Nudity is not obscenity
A transgender councilmember in a town of 1,400 just got a state supreme court to put that in writing

On March 31, 2025, a city councilmember named Lucy Lauser in Stevenson, Washington walked to the courthouse lawn and took off her shirt. It was International Transgender Day of Visibility. She had written four words across her chest in marker: MY BODY IS NOT A SIN.
Lucy Lauser was first elected to the Stevenson City Council in 2023, the first openly transgender person to hold elected office in the town of just 1,400, roughly, where the Columbia River runs just south of downtown. It is not a city where a sitting councilmember typically ends up at the center of a First Amendment case that goes to the state supreme court—but these are unprecedented times, and that is where the councilmember ended up.
What Lauser did that morning was not, on its face, complicated. She stood in public, in daylight, as a political act on a day designated specifically to celebrate transgender people, and she made her body the text of her argument. It was not sexual. There was no lascivious intent. It was not meant to titillate. It was a statement of protest.
What happened next is the story
Not long after the protest, two recall petitions were filed against Councilmember Lauser—both by the same Stevenson resident, Kathleen Fitzgerald. The first petition, based on the March 31 protest, alleged that by exposing her breasts in public, Lauser had violated her oath of office and committed malfeasance. The Skamania County Superior Court agreed, finding the charge legally sufficient—ruling that "malfeasance" required nothing more than commission of a crime, and the crime, in the judge's reading, was indecent exposure. That ruling sent the case to the Washington Supreme Court.
The second petition, filed after Lauser's July 4 arrest, made essentially the same argument on the basis of the new incident. A Skamania County judge dismissed it.
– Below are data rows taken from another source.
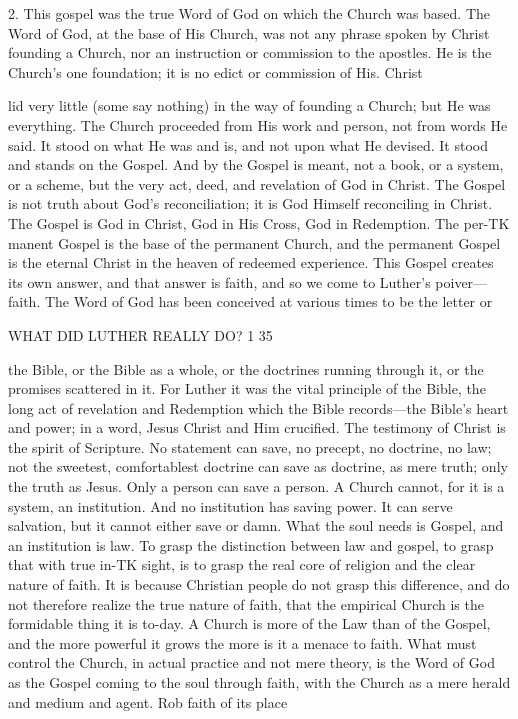 \documentclass[12pt,a5paper,oneside]{book}
\begin{document}
2. This gospel was the true Word of God on 
which the Church was based. The Word of God, at 
the base of His Church, was not any phrase spoken 
by Christ founding a Church, nor an instruction or 
commission to the apostles. He is the Church's one 
foundation; it is no edict or commission of His. 
Christ {lid very little (some say nothing) in the way 
of founding a Church; but He was everything. The 
Church proceeded from His work and person, not from 
words He said. It stood on what He was and is, and 
not upon what He devised. It stood and stands on 
the Gospel. And by the Gospel is meant, not a book, 
or a system, or a scheme, but the very act, deed, and 
revelation of God in Christ. The Gospel is not 
truth about God's reconciliation; it is God Himself 
reconciling in Christ. The Gospel is God in Christ, 
God in His Cross, God in Redemption. The per-TK
manent Gospel is the base of the permanent Church, 
and the permanent Gospel is the eternal Christ in the 
heaven of redeemed experience. This Gospel creates 
its own answer, and that answer is faith, and so we 
come to Luther's poiver---faith. The Word of God 
has been conceived at various times to be the letter or 



WHAT DID LUTHER REALLY DO? 1 35 

the Bible, or the Bible as a whole, or the doctrines 
running through it, or the promises scattered in it. 
For Luther it was the vital principle of the Bible, the 
long act of revelation and Redemption which the Bible 
records---the Bible's heart and power; in a word, 
Jesus Christ and Him crucified. The testimony of 
Christ is the spirit of Scripture. No statement can 
save, no precept, no doctrine, no law; not the 
sweetest, comfortablest doctrine can save as doctrine, 
as mere truth; only the truth as Jesus. Only a 
person can save a person. A Church cannot, for it is 
a system, an institution. And no institution has 
saving power. It can serve salvation, but it cannot 
either save or damn. What the soul needs is Gospel, 
and an institution is law. To grasp the distinction 
between law and gospel, to grasp that with true in-TK
sight, is to grasp the real core of religion and the clear 
nature of faith. It is because Christian people do not 
grasp this difference, and do not therefore realize the 
true nature of faith, that the empirical Church is the 
formidable thing it is to-day. A Church is more of 
the Law than of the Gospel, and the more powerful it 
grows the more is it a menace to faith. What must 
control the Church, in actual practice and not mere 
theory, is the Word of God as the Gospel coming to 
the soul through faith, with the Church as a mere 
herald and medium and agent. Rob faith of its place 



}
\end{document}
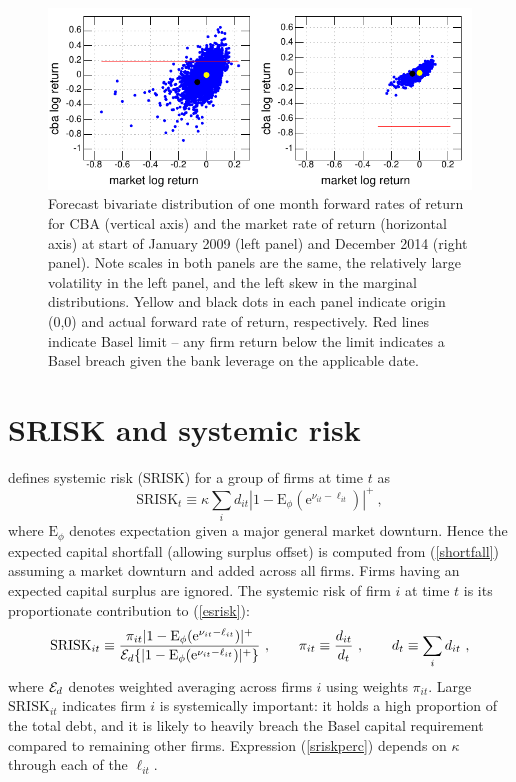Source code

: \documentclass[12pt]{article}
\newcommand{\E}{\mathrm{E}}
\newcommand{\e}{\mathrm{e}}
\newcommand{\Ex}{{\cal E}}
\newcommand{\Es}{\E_\phi}
\newcommand{\eref}[1]{(\ref{#1})}
\newcommand{\cq}{\ , \qquad}
\newcommand{\be}[1]{\begin{equation}\label{#1}}
\newcommand{\ee}{\end{equation}}
\begin{document}
\begin{figure}[htbp]
\begin{center}
\includegraphics{figures/simulation.pdf}
\caption{Forecast bivariate distribution of one month forward rates of return   for CBA (vertical axis) and the market rate of return (horizontal axis) at start of January 2009 (left panel)  and December 2014 (right panel). Note scales in both panels are the same, the relatively large volatility in the left panel, and the left skew in the  marginal distributions.  Yellow and black dots in each panel indicate origin (0,0) and  actual forward  rate of return, respectively.   Red lines indicate Basel limit -- any firm return below the limit indicates a Basel breach given the bank leverage on the applicable date.}
\label{simulation}
\end{center}
\end{figure}

\section{SRISK and systemic risk}\label{srisk}

 \cite{brownlees2015} defines  systemic risk (SRISK) for a group of firms  at time $t$ as
\be{esrisk}
\mathrm{SRISK}_t\equiv\kappa\sum_i d_{it}\left|1-\Es(\e^{\nu_{it}-\ell_{it}})\right|^+ \ ,
\ee
where  $\Es$ denotes expectation given a major general market downturn. Hence the expected capital shortfall (allowing surplus offset) is computed from \eref{shortfall} assuming a market downturn and added across all firms. Firms having an expected capital surplus are ignored. The systemic risk of firm $i$ at time $t$ is its proportionate contribution to \eref{esrisk}:
 \be{sriskperc}
 \mathrm{SRISK}_{it}\equiv \frac{\pi_{it}|1-\Es(\e^{\nu_{it}-\ell_{it}})|^+}{\Ex_d\{|1-\Es(\e^{\nu_{it}-\ell_{it}})|^+\}}\cq \pi_{it}\equiv \frac{d_{it}}{d_t}\cq d_t\equiv \sum_i d_{it}\ ,
 \ee
where $\Ex_d$ denotes weighted averaging across firms $i$ using weights $\pi_{it}$.     Large $\mathrm{SRISK}_{it}$ indicates firm $i$ is systemically important: it holds a high proportion of the total debt, and it is likely to heavily breach the Basel capital requirement compared to remaining other firms.  Expression \eref{sriskperc} depends on $\kappa$ through each of the $\ell_{it}$.
\end{document}
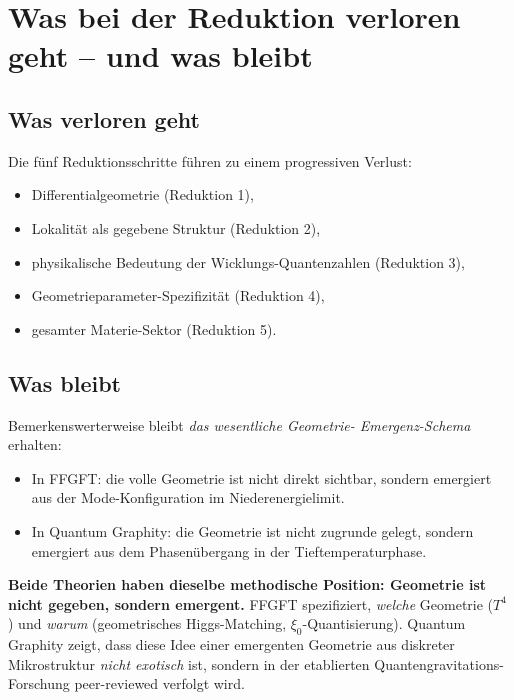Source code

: \section{Was bei der Reduktion verloren geht -- und was bleibt}

\subsection{Was verloren geht}

Die fünf Reduktionsschritte führen zu einem progressiven Verlust:
\begin{itemize}[leftmargin=2em,itemsep=2pt,topsep=2pt]
  \item Differentialgeometrie (Reduktion 1),
  \item Lokalität als gegebene Struktur (Reduktion 2),
  \item physikalische Bedeutung der Wicklungs-Quantenzahlen
        (Reduktion 3),
  \item Geometrieparameter-Spezifizität (Reduktion 4),
  \item gesamter Materie-Sektor (Reduktion 5).
\end{itemize}

\subsection{Was bleibt}

Bemerkenswerterweise bleibt \emph{das wesentliche Geometrie-
Emergenz-Schema} erhalten:
\begin{itemize}[leftmargin=2em,itemsep=2pt,topsep=2pt]
  \item In FFGFT: die volle Geometrie ist nicht direkt sichtbar,
        sondern emergiert aus der Mode-Konfiguration im
        Niederenergielimit.
  \item In Quantum Graphity: die Geometrie ist nicht zugrunde gelegt,
        sondern emergiert aus dem Phasenübergang in der
        Tieftemperaturphase.
\end{itemize}

\textbf{Beide Theorien haben dieselbe methodische Position:
Geometrie ist nicht gegeben, sondern emergent.} FFGFT spezifiziert,
\emph{welche} Geometrie ($T^4$) und \emph{warum} (geometrisches
Higgs-Matching, $\xi_0$-Quantisierung). Quantum Graphity zeigt, dass
diese Idee einer emergenten Geometrie aus diskreter Mikrostruktur
\emph{nicht exotisch} ist, sondern in der etablierten Quantengravitations-
Forschung peer-reviewed verfolgt wird.

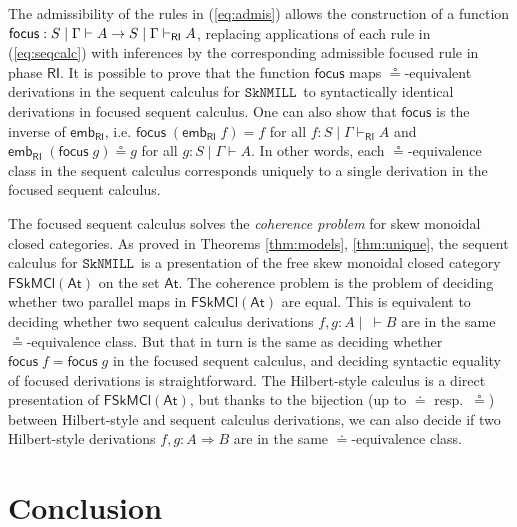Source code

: \documentclass[copyright,creativecommons]{eptcs}
\theoremstyle{definition}
\newcommand{\RI}{\mathsf{RI}}
\newcommand{\SkNMILL}{$\mathtt{SkNMILL}$}
\newcommand{\FSkMCC}{\mathsf{FSkMCl}}
\begin{document}
The admissibility of the rules in (\ref{eq:admis}) allows the construction of a function $\mathsf{focus} : S \mid \Gamma \vdash A \to \linebreak S \mid \Gamma \vdash_\RI A$, replacing applications of each rule in (\ref{eq:seqcalc}) with inferences by the corresponding admissible focused rule in phase $\RI$.
It is possible to prove that the function $\mathsf{focus}$ maps  $\circeq$-equivalent derivations in the sequent calculus for \SkNMILL\ to syntactically identical derivations in focused sequent calculus. One can also show that $\mathsf{focus}$ is the inverse of $\mathsf{emb}_\RI$, i.e. $\mathsf{focus}\;(\mathsf{emb}_\RI \;f) = f$ for all $f : S \mid \Gamma \vdash_\RI A$ and $\mathsf{emb}_\RI\;(\mathsf{focus}\;g) \circeq g$ for all $g : S \mid \Gamma \vdash A$. In other words, each $\circeq$-equivalence class in the sequent calculus corresponds uniquely to a single derivation in the focused sequent calculus.

The focused sequent calculus solves the \emph{coherence problem} for skew monoidal closed categories.
As proved in Theorems \ref{thm:models}, \ref{thm:unique}, the sequent calculus for \SkNMILL\ is a presentation of the free skew monoidal closed category $\FSkMCC(\mathsf{At})$ on the set $\mathsf{At}$. The coherence problem is the problem of deciding whether two parallel maps in $\FSkMCC(\mathsf{At})$ are equal. 
This is equivalent to deciding whether two sequent calculus derivations $f,g : A \mid ~ \vdash B$ are in the same $\circeq$-equivalence class. But that in turn is the same as deciding whether $\mathsf{focus}\;f = \mathsf{focus}\;g$ in the focused sequent calculus, and deciding syntactic equality of focused derivations is straightforward. The Hilbert-style calculus is a direct presentation of $\FSkMCC(\mathsf{At})$, but thanks to the bijection (up to $\doteq$ resp.\ $\circeq$) between Hilbert-style and sequent calculus derivations, we can also decide if two Hilbert-style derivations $f, g : A \Rightarrow B$ are in the same $\doteq$-equivalence class.

\section{Conclusion}
\end{document}
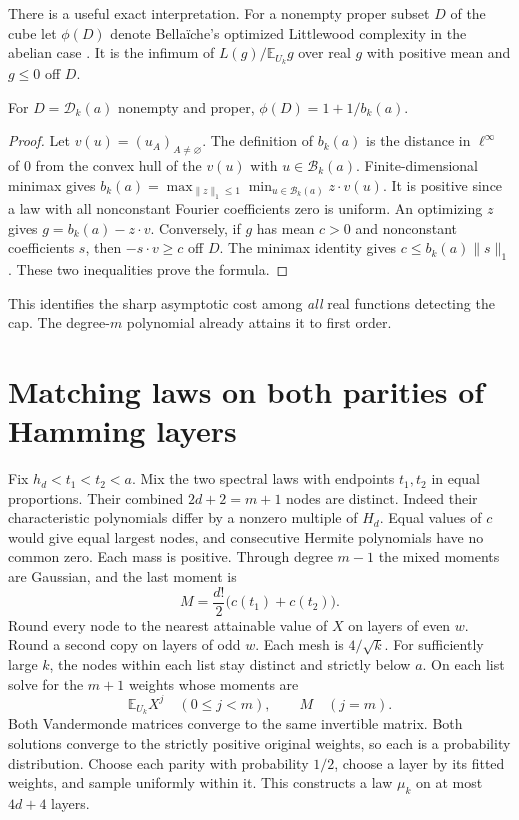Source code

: \documentclass[11pt,letterpaper]{article}
\theoremstyle{research}
\newcommand{\E}{\mathbb E}\newcommand{\R}{\mathbb R}\newcommand{\N}{\mathbb N}
\newcommand{\U}{U_k}\newcommand{\He}{H}
\newcommand{\low}{\mathcal B_k(a)}\newcommand{\high}{\mathcal D_k(a)}
\newcommand{\sect}[1]{\section{\texorpdfstring{\color{ink}#1}{#1}}}
\begin{document}
There is a useful exact interpretation. For a nonempty proper subset $D$
of the cube let $\phi(D)$ denote Bella\"iche's optimized Littlewood
complexity in the abelian case \cite{bellaiche}. It is the infimum of
$L(g)/\E_{\U}g$ over real $g$ with positive mean and $g\le0$ off $D$.
\begin{proposition}\label{prop:dual}
For $D=\high$ nonempty and proper, $\phi(D)=1+1/b_k(a)$.
\end{proposition}
\begin{proof}
Let $v(u)=(u_A)_{A\ne\varnothing}$. The definition of $b_k(a)$ is the
distance in $\ell^\infty$ of $0$ from the convex hull of the $v(u)$
with $u\in\low$. Finite-dimensional minimax gives
$b_k(a)=\max_{\|z\|_1\le1}\min_{u\in\low}z\cdot v(u)$.
It is positive since a law with all nonconstant Fourier coefficients zero
is uniform. An optimizing $z$ gives $g=b_k(a)-z\cdot v$.
Conversely, if $g$ has mean $c>0$ and nonconstant coefficients $s$,
then $-s\cdot v\ge c$ off $D$. The minimax identity gives
$c\le b_k(a)\|s\|_1$. These two inequalities prove the formula.
\end{proof}
This identifies the sharp asymptotic cost among \emph{all} real functions
detecting the cap. The degree-$m$ polynomial already attains it to first order.
\clearpage
\sect{Matching laws on both parities of Hamming layers}
Fix $h_d<t_1<t_2<a$. Mix the two spectral laws with endpoints $t_1,t_2$
in equal proportions. Their combined $2d+2=m+1$ nodes are distinct.
Indeed their characteristic polynomials differ by a nonzero multiple of
$H_d$. Equal values of $c$ would give equal largest nodes, and consecutive
Hermite polynomials have no common zero. Each mass is positive. Through degree
$m-1$ the mixed moments are Gaussian, and the last moment is
\[
                 M=\frac{d!}{2}\big(c(t_1)+c(t_2)\big).
\]
Round every node to the nearest attainable value of $X$ on layers of even
$w$. Round a second copy on layers of odd $w$. Each mesh is $4/\sqrt k$.
For sufficiently large $k$, the nodes within each list stay distinct and
strictly below $a$. On each list solve for the $m+1$ weights whose moments are
\begin{equation}\label{eq:momenttarget}
       \E_{\U}X^j\quad(0\le j<m),\qquad M\quad(j=m).
\end{equation}
Both Vandermonde matrices converge to the same invertible matrix. Both
solutions converge to the strictly positive original weights, so each is
a probability distribution. Choose each parity with probability $1/2$,
choose a layer by its fitted weights, and sample uniformly within it.
This constructs a law $\mu_k$ on at most $4d+4$ layers.
\end{document}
There was also an arrest. On July 4, 2025, Lauser returned to the courthouse lawn for a second protest—this time with her nipples covered in black tape, one arm painted red, mouth taped shut, and “woman, life, freedom” written across her chest. She was taken into custody and charged with misdemeanor indecent exposure—despite the black tape covering her nipples. She entered a not guilty plea. A Knapstad motion—a pretrial mechanism that asks the court to rule that even accepting all the facts, no crime occurred—was heard in Skamania County District Court in November 2025. The judge said the case raised “complicated stuff” and took it under advisement. As of this writing, that criminal charge is still pending.
The Washington Supreme Court, however, was not confused.
In a ruling issued February 26, 2026, the court dismissed the first recall petition and said plainly what the lower court had refused to say: Lauser’s protest was constitutionally protected expressive conduct. Indecent exposure under Washington law requires intentional, obscene exposure. Obscene means sexually motivated, or lewd and lascivious. A topless protest on International Transgender Day of Visibility, at a courthouse, with political text written on the body—that is not obscene in any sense the law recognizes. The recall petition was neither factually nor legally sufficient.
The ACLU of Washington, which had been actively advocating for dismissal throughout the case, called the ruling a vindication.
Despite the win, Lauser resigned from the Stevenson City Council on March 31, exactly one year after the protest that started all of this. She had planned the resignation for months, always intending it as the final act in a deliberate sequence. In her prepared statement, she explained why staying no longer made sense: “I’ve been able to do more to feed the hungry outside this position than in it. I've done more to provide shelter for the homeless outside this position than in it. And I've done far more to defend the constitutional rights of my constituents outside this position than in it.” She did not sound like someone who had lost.
Takeaways and examinations
The Washington Supreme Court found that nudity, on its own, is not obscene. Obscenity requires a sexual element — a lascivious or prurient motivation that transforms exposure into something the state has a legitimate interest in suppressing. Remove that element, and what you have left is a body. A body is not, by itself, a crime.
This distinction matters far beyond the specific facts of Lauser’s case. It is the same distinction at the core of every fight over nude beaches, naturist parks, clothing-optional spaces, and the legal gray zones that body-freedom advocates navigate constantly. The law in most jurisdictions does not say nudity is illegal; it says obscene nudity is illegal. But in practice, nudity and obscenity get treated as synonyms — by prosecutors, by local ordinances, by school boards invoking “community standards,” by social media platforms that algorithmically flag the human body as adult content regardless of context.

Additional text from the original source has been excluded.